> **WHAT THE EXERCISE ASKS**
Copy the records exactly, leaving out every picture.

> **ENTRIES SHOWN**
BEGIN

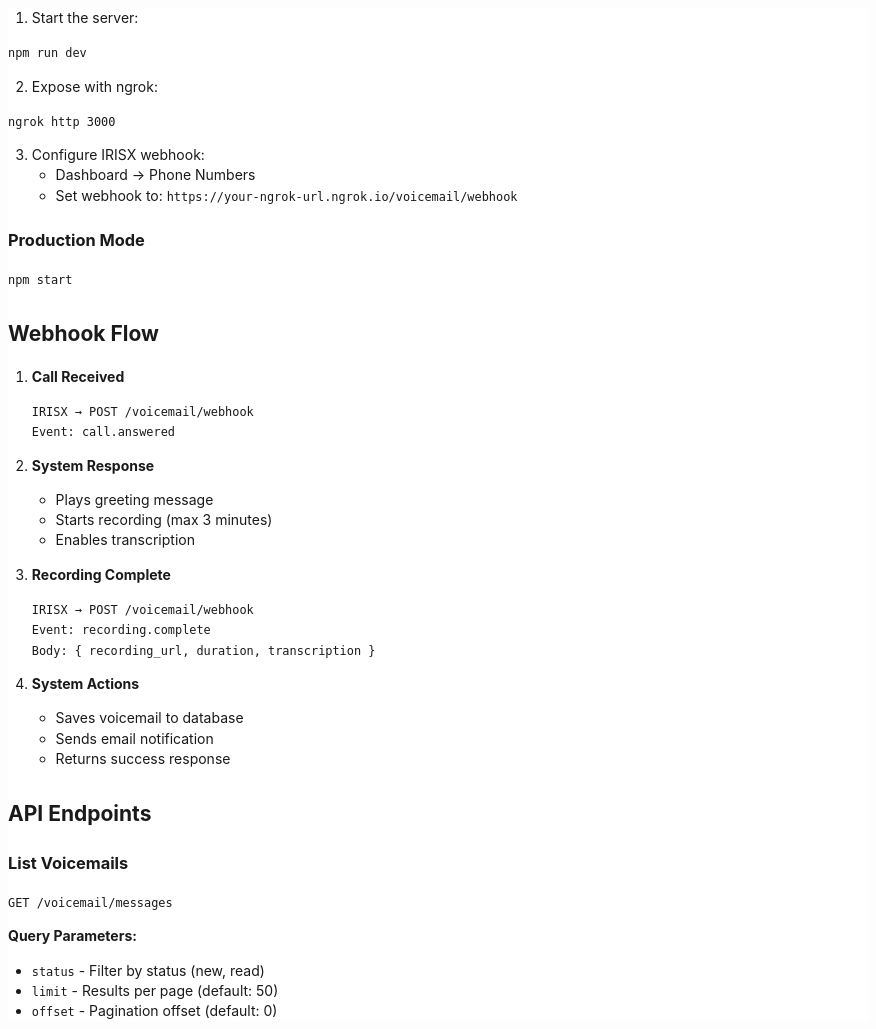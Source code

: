 1. Start the server:

```bash
npm run dev
```

2. Expose with ngrok:

```bash
ngrok http 3000
```

3. Configure IRISX webhook:
   - Dashboard → Phone Numbers
   - Set webhook to: `https://your-ngrok-url.ngrok.io/voicemail/webhook`

### Production Mode

```bash
npm start
```

## Webhook Flow

1. **Call Received**
   ```
   IRISX → POST /voicemail/webhook
   Event: call.answered
   ```

2. **System Response**
   - Plays greeting message
   - Starts recording (max 3 minutes)
   - Enables transcription

3. **Recording Complete**
   ```
   IRISX → POST /voicemail/webhook
   Event: recording.complete
   Body: { recording_url, duration, transcription }
   ```

4. **System Actions**
   - Saves voicemail to database
   - Sends email notification
   - Returns success response

## API Endpoints

### List Voicemails
```http
GET /voicemail/messages
```

**Query Parameters:**
- `status` - Filter by status (new, read)
- `limit` - Results per page (default: 50)
- `offset` - Pagination offset (default: 0)
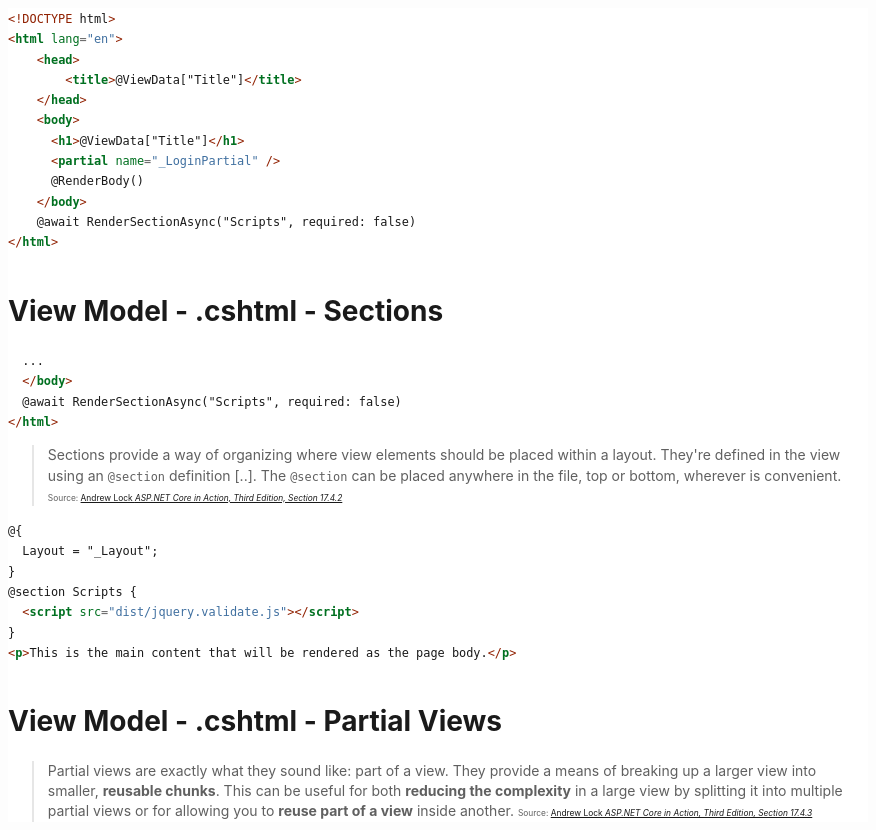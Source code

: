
 ```html
<!DOCTYPE html>
<html lang="en">
    <head>
        <title>@ViewData["Title"]</title>
    </head>
    <body>
      <h1>@ViewData["Title"]</h1>
      <partial name="_LoginPartial" />
      @RenderBody()
    </body>
    @await RenderSectionAsync("Scripts", required: false)
</html>
```



# View Model - .cshtml - Sections

```html
  ...
  </body>
  @await RenderSectionAsync("Scripts", required: false)
</html>
```

> Sections provide a way of organizing where view elements should be placed within a layout. They're defined in the view using an `@section` definition [..]. The `@section` can be placed anywhere in the file, top or bottom, wherever is convenient.
<span style="font-size: 0.6em;">Source: <a href="https://www.manning.com/books/asp-net-core-in-action-third-edition">Andrew Lock <i>ASP.NET Core in Action, Third Edition, Section 17.4.2</i></a></span>

```html
@{
  Layout = "_Layout";
}
@section Scripts {
  <script src="dist/jquery.validate.js"></script>
}
<p>This is the main content that will be rendered as the page body.</p>
```



# View Model - .cshtml - Partial Views

> Partial views are exactly what they sound like: part of a view. They provide a means of breaking up a larger view into smaller, **reusable chunks**. This can be useful for both **reducing the complexity** in a large view by splitting it into multiple partial views or for allowing you to **reuse part of a view** inside another.
<span style="font-size: 0.6em;">Source: <a href="https://www.manning.com/books/asp-net-core-in-action-third-edition">Andrew Lock <i>ASP.NET Core in Action, Third Edition, Section 17.4.3</i></a></span>
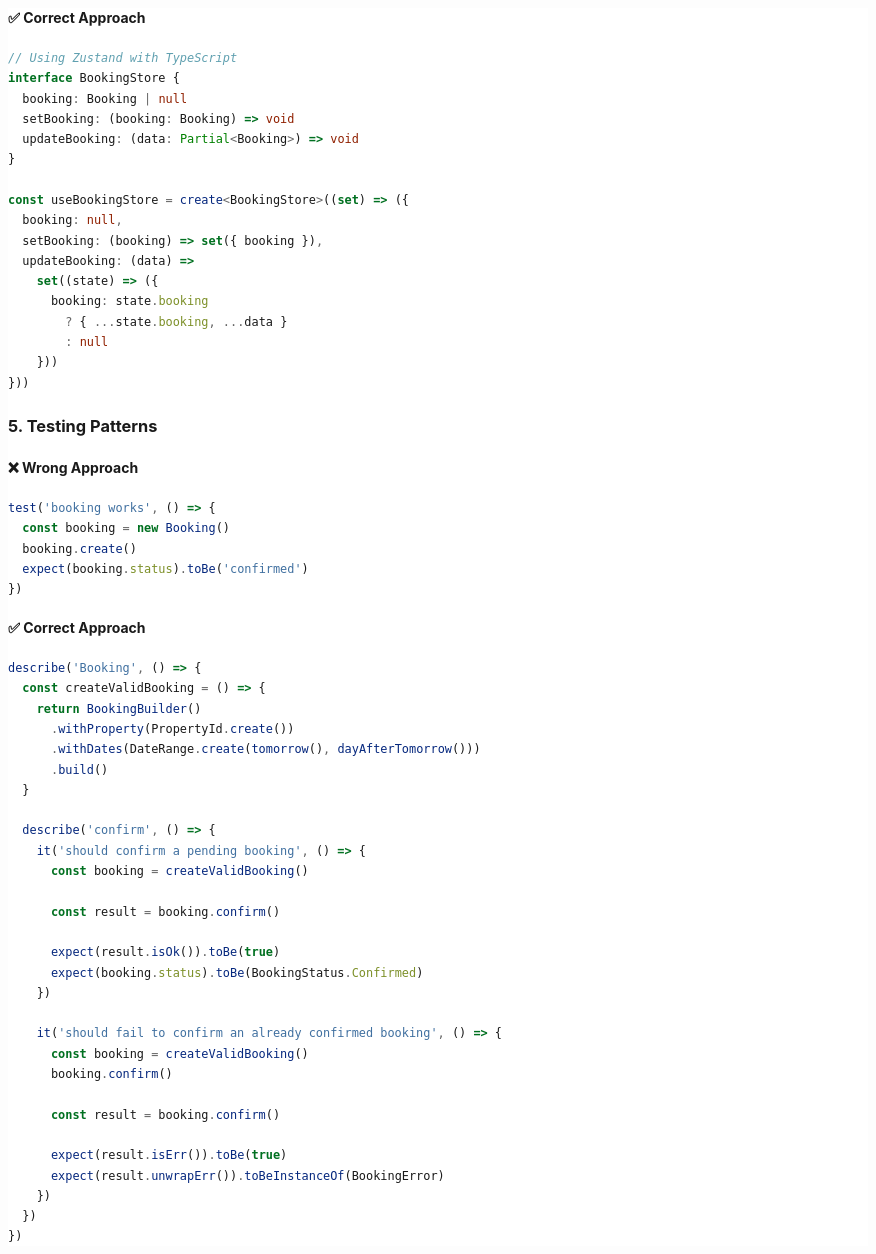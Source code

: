 #### ✅ Correct Approach
```typescript
// Using Zustand with TypeScript
interface BookingStore {
  booking: Booking | null
  setBooking: (booking: Booking) => void
  updateBooking: (data: Partial<Booking>) => void
}

const useBookingStore = create<BookingStore>((set) => ({
  booking: null,
  setBooking: (booking) => set({ booking }),
  updateBooking: (data) => 
    set((state) => ({
      booking: state.booking 
        ? { ...state.booking, ...data }
        : null
    }))
}))
```

### 5. Testing Patterns

#### ❌ Wrong Approach
```typescript
test('booking works', () => {
  const booking = new Booking()
  booking.create()
  expect(booking.status).toBe('confirmed')
})
```

#### ✅ Correct Approach
```typescript
describe('Booking', () => {
  const createValidBooking = () => {
    return BookingBuilder()
      .withProperty(PropertyId.create())
      .withDates(DateRange.create(tomorrow(), dayAfterTomorrow()))
      .build()
  }

  describe('confirm', () => {
    it('should confirm a pending booking', () => {
      const booking = createValidBooking()
      
      const result = booking.confirm()
      
      expect(result.isOk()).toBe(true)
      expect(booking.status).toBe(BookingStatus.Confirmed)
    })

    it('should fail to confirm an already confirmed booking', () => {
      const booking = createValidBooking()
      booking.confirm()
      
      const result = booking.confirm()
      
      expect(result.isErr()).toBe(true)
      expect(result.unwrapErr()).toBeInstanceOf(BookingError)
    })
  })
})
```
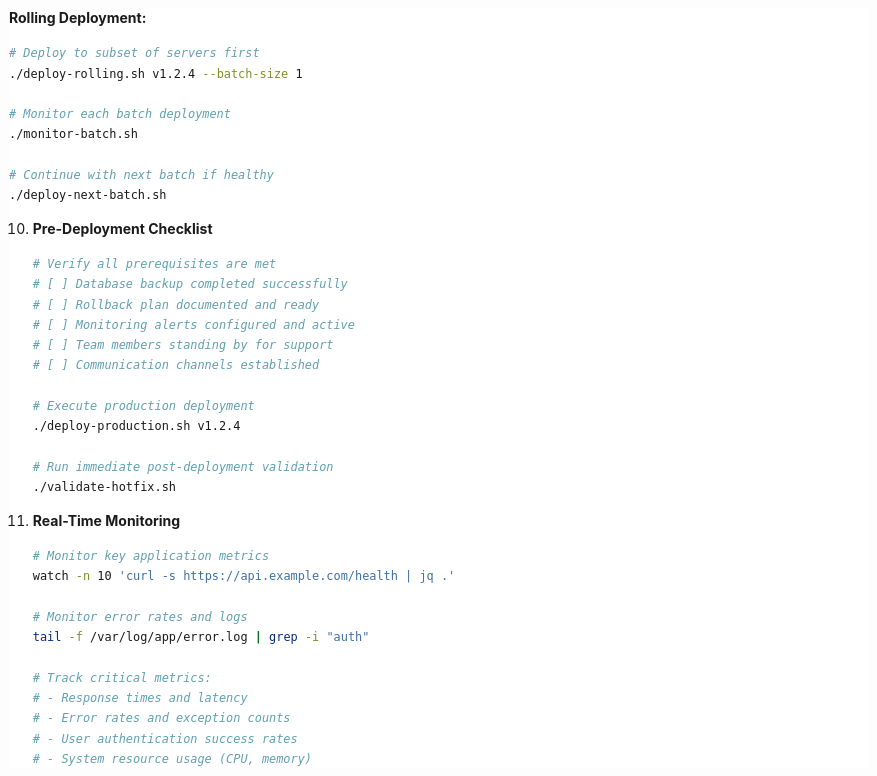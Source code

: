    **Rolling Deployment:**
   ```bash
   # Deploy to subset of servers first
   ./deploy-rolling.sh v1.2.4 --batch-size 1

   # Monitor each batch deployment
   ./monitor-batch.sh

   # Continue with next batch if healthy
   ./deploy-next-batch.sh
   ```

10. **Pre-Deployment Checklist**
    ```bash
    # Verify all prerequisites are met
    # [ ] Database backup completed successfully
    # [ ] Rollback plan documented and ready
    # [ ] Monitoring alerts configured and active
    # [ ] Team members standing by for support
    # [ ] Communication channels established

    # Execute production deployment
    ./deploy-production.sh v1.2.4

    # Run immediate post-deployment validation
    ./validate-hotfix.sh
    ```

11. **Real-Time Monitoring**
    ```bash
    # Monitor key application metrics
    watch -n 10 'curl -s https://api.example.com/health | jq .'

    # Monitor error rates and logs
    tail -f /var/log/app/error.log | grep -i "auth"

    # Track critical metrics:
    # - Response times and latency
    # - Error rates and exception counts
    # - User authentication success rates
    # - System resource usage (CPU, memory)
    ```
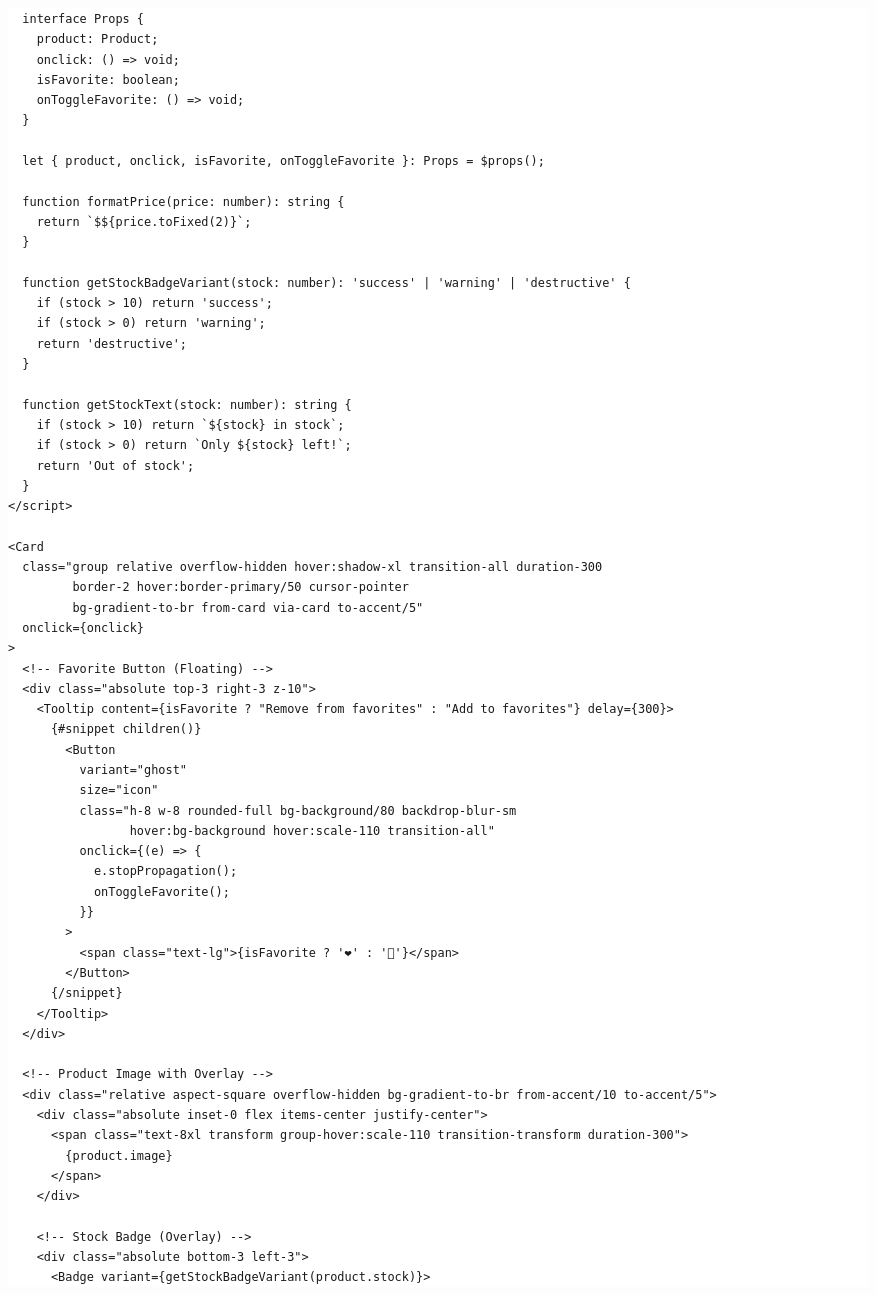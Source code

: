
 ```svelte
  interface Props {
    product: Product;
    onclick: () => void;
    isFavorite: boolean;
    onToggleFavorite: () => void;
  }

  let { product, onclick, isFavorite, onToggleFavorite }: Props = $props();

  function formatPrice(price: number): string {
    return `$${price.toFixed(2)}`;
  }

  function getStockBadgeVariant(stock: number): 'success' | 'warning' | 'destructive' {
    if (stock > 10) return 'success';
    if (stock > 0) return 'warning';
    return 'destructive';
  }

  function getStockText(stock: number): string {
    if (stock > 10) return `${stock} in stock`;
    if (stock > 0) return `Only ${stock} left!`;
    return 'Out of stock';
  }
</script>

<Card
  class="group relative overflow-hidden hover:shadow-xl transition-all duration-300
         border-2 hover:border-primary/50 cursor-pointer
         bg-gradient-to-br from-card via-card to-accent/5"
  onclick={onclick}
>
  <!-- Favorite Button (Floating) -->
  <div class="absolute top-3 right-3 z-10">
    <Tooltip content={isFavorite ? "Remove from favorites" : "Add to favorites"} delay={300}>
      {#snippet children()}
        <Button
          variant="ghost"
          size="icon"
          class="h-8 w-8 rounded-full bg-background/80 backdrop-blur-sm
                 hover:bg-background hover:scale-110 transition-all"
          onclick={(e) => {
            e.stopPropagation();
            onToggleFavorite();
          }}
        >
          <span class="text-lg">{isFavorite ? '❤️' : '🤍'}</span>
        </Button>
      {/snippet}
    </Tooltip>
  </div>

  <!-- Product Image with Overlay -->
  <div class="relative aspect-square overflow-hidden bg-gradient-to-br from-accent/10 to-accent/5">
    <div class="absolute inset-0 flex items-center justify-center">
      <span class="text-8xl transform group-hover:scale-110 transition-transform duration-300">
        {product.image}
      </span>
    </div>

    <!-- Stock Badge (Overlay) -->
    <div class="absolute bottom-3 left-3">
      <Badge variant={getStockBadgeVariant(product.stock)}>
```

END

> **TASK SOLUTION**
Source code

: 1. Start the server:

```bash
npm run dev
```

2. Expose with ngrok:

```bash
ngrok http 3000
```

3. Configure IRISX webhook:
   - Dashboard → Phone Numbers
   - Set webhook to: `https://your-ngrok-url.ngrok.io/voicemail/webhook`

### Production Mode

```bash
npm start
```

## Webhook Flow

1. **Call Received**
   ```
   IRISX → POST /voicemail/webhook
   Event: call.answered
   ```

2. **System Response**
   - Plays greeting message
   - Starts recording (max 3 minutes)
   - Enables transcription

3. **Recording Complete**
   ```
   IRISX → POST /voicemail/webhook
   Event: recording.complete
   Body: { recording_url, duration, transcription }
   ```

4. **System Actions**
   - Saves voicemail to database
   - Sends email notification
   - Returns success response

## API Endpoints

### List Voicemails
```http
GET /voicemail/messages
```

**Query Parameters:**
- `status` - Filter by status (new, read)
- `limit` - Results per page (default: 50)
- `offset` - Pagination offset (default: 0)
Source code

:
 ```html
<!DOCTYPE html>
<html lang="en">
    <head>
        <title>@ViewData["Title"]</title>
    </head>
    <body>
      <h1>@ViewData["Title"]</h1>
      <partial name="_LoginPartial" />
      @RenderBody()
    </body>
    @await RenderSectionAsync("Scripts", required: false)
</html>
```



# View Model - .cshtml - Sections

```html
  ...
  </body>
  @await RenderSectionAsync("Scripts", required: false)
</html>
```

> Sections provide a way of organizing where view elements should be placed within a layout. They're defined in the view using an `@section` definition [..]. The `@section` can be placed anywhere in the file, top or bottom, wherever is convenient.
<span style="font-size: 0.6em;">Source: <a href="https://www.manning.com/books/asp-net-core-in-action-third-edition">Andrew Lock <i>ASP.NET Core in Action, Third Edition, Section 17.4.2</i></a></span>

```html
@{
  Layout = "_Layout";
}
@section Scripts {
  <script src="dist/jquery.validate.js"></script>
}
<p>This is the main content that will be rendered as the page body.</p>
```



# View Model - .cshtml - Partial Views

> Partial views are exactly what they sound like: part of a view. They provide a means of breaking up a larger view into smaller, **reusable chunks**. This can be useful for both **reducing the complexity** in a large view by splitting it into multiple partial views or for allowing you to **reuse part of a view** inside another.
<span style="font-size: 0.6em;">Source: <a href="https://www.manning.com/books/asp-net-core-in-action-third-edition">Andrew Lock <i>ASP.NET Core in Action, Third Edition, Section 17.4.3</i></a></span>
Source code

: #### ✅ Correct Approach
```typescript
// Using Zustand with TypeScript
interface BookingStore {
  booking: Booking | null
  setBooking: (booking: Booking) => void
  updateBooking: (data: Partial<Booking>) => void
}

const useBookingStore = create<BookingStore>((set) => ({
  booking: null,
  setBooking: (booking) => set({ booking }),
  updateBooking: (data) => 
    set((state) => ({
      booking: state.booking 
        ? { ...state.booking, ...data }
        : null
    }))
}))
```

### 5. Testing Patterns

#### ❌ Wrong Approach
```typescript
test('booking works', () => {
  const booking = new Booking()
  booking.create()
  expect(booking.status).toBe('confirmed')
})
```

#### ✅ Correct Approach
```typescript
describe('Booking', () => {
  const createValidBooking = () => {
    return BookingBuilder()
      .withProperty(PropertyId.create())
      .withDates(DateRange.create(tomorrow(), dayAfterTomorrow()))
      .build()
  }

  describe('confirm', () => {
    it('should confirm a pending booking', () => {
      const booking = createValidBooking()
      
      const result = booking.confirm()
      
      expect(result.isOk()).toBe(true)
      expect(booking.status).toBe(BookingStatus.Confirmed)
    })

    it('should fail to confirm an already confirmed booking', () => {
      const booking = createValidBooking()
      booking.confirm()
      
      const result = booking.confirm()
      
      expect(result.isErr()).toBe(true)
      expect(result.unwrapErr()).toBeInstanceOf(BookingError)
    })
  })
})
```
Source code

:    **Rolling Deployment:**
   ```bash
   # Deploy to subset of servers first
   ./deploy-rolling.sh v1.2.4 --batch-size 1

   # Monitor each batch deployment
   ./monitor-batch.sh

   # Continue with next batch if healthy
   ./deploy-next-batch.sh
   ```

10. **Pre-Deployment Checklist**
    ```bash
    # Verify all prerequisites are met
    # [ ] Database backup completed successfully
    # [ ] Rollback plan documented and ready
    # [ ] Monitoring alerts configured and active
    # [ ] Team members standing by for support
    # [ ] Communication channels established

    # Execute production deployment
    ./deploy-production.sh v1.2.4

    # Run immediate post-deployment validation
    ./validate-hotfix.sh
    ```

11. **Real-Time Monitoring**
    ```bash
    # Monitor key application metrics
    watch -n 10 'curl -s https://api.example.com/health | jq .'

    # Monitor error rates and logs
    tail -f /var/log/app/error.log | grep -i "auth"

    # Track critical metrics:
    # - Response times and latency
    # - Error rates and exception counts
    # - User authentication success rates
    # - System resource usage (CPU, memory)
    ```
Source code

:
 ```svelte
  interface Props {
    product: Product;
    onclick: () => void;
    isFavorite: boolean;
    onToggleFavorite: () => void;
  }

  let { product, onclick, isFavorite, onToggleFavorite }: Props = $props();

  function formatPrice(price: number): string {
    return `$${price.toFixed(2)}`;
  }

  function getStockBadgeVariant(stock: number): 'success' | 'warning' | 'destructive' {
    if (stock > 10) return 'success';
    if (stock > 0) return 'warning';
    return 'destructive';
  }

  function getStockText(stock: number): string {
    if (stock > 10) return `${stock} in stock`;
    if (stock > 0) return `Only ${stock} left!`;
    return 'Out of stock';
  }
</script>

<Card
  class="group relative overflow-hidden hover:shadow-xl transition-all duration-300
         border-2 hover:border-primary/50 cursor-pointer
         bg-gradient-to-br from-card via-card to-accent/5"
  onclick={onclick}
>
  <!-- Favorite Button (Floating) -->
  <div class="absolute top-3 right-3 z-10">
    <Tooltip content={isFavorite ? "Remove from favorites" : "Add to favorites"} delay={300}>
      {#snippet children()}
        <Button
          variant="ghost"
          size="icon"
          class="h-8 w-8 rounded-full bg-background/80 backdrop-blur-sm
                 hover:bg-background hover:scale-110 transition-all"
          onclick={(e) => {
            e.stopPropagation();
            onToggleFavorite();
          }}
        >
          <span class="text-lg">{isFavorite ? '❤️' : '🤍'}</span>
        </Button>
      {/snippet}
    </Tooltip>
  </div>

  <!-- Product Image with Overlay -->
  <div class="relative aspect-square overflow-hidden bg-gradient-to-br from-accent/10 to-accent/5">
    <div class="absolute inset-0 flex items-center justify-center">
      <span class="text-8xl transform group-hover:scale-110 transition-transform duration-300">
        {product.image}
      </span>
    </div>

    <!-- Stock Badge (Overlay) -->
    <div class="absolute bottom-3 left-3">
      <Badge variant={getStockBadgeVariant(product.stock)}>
```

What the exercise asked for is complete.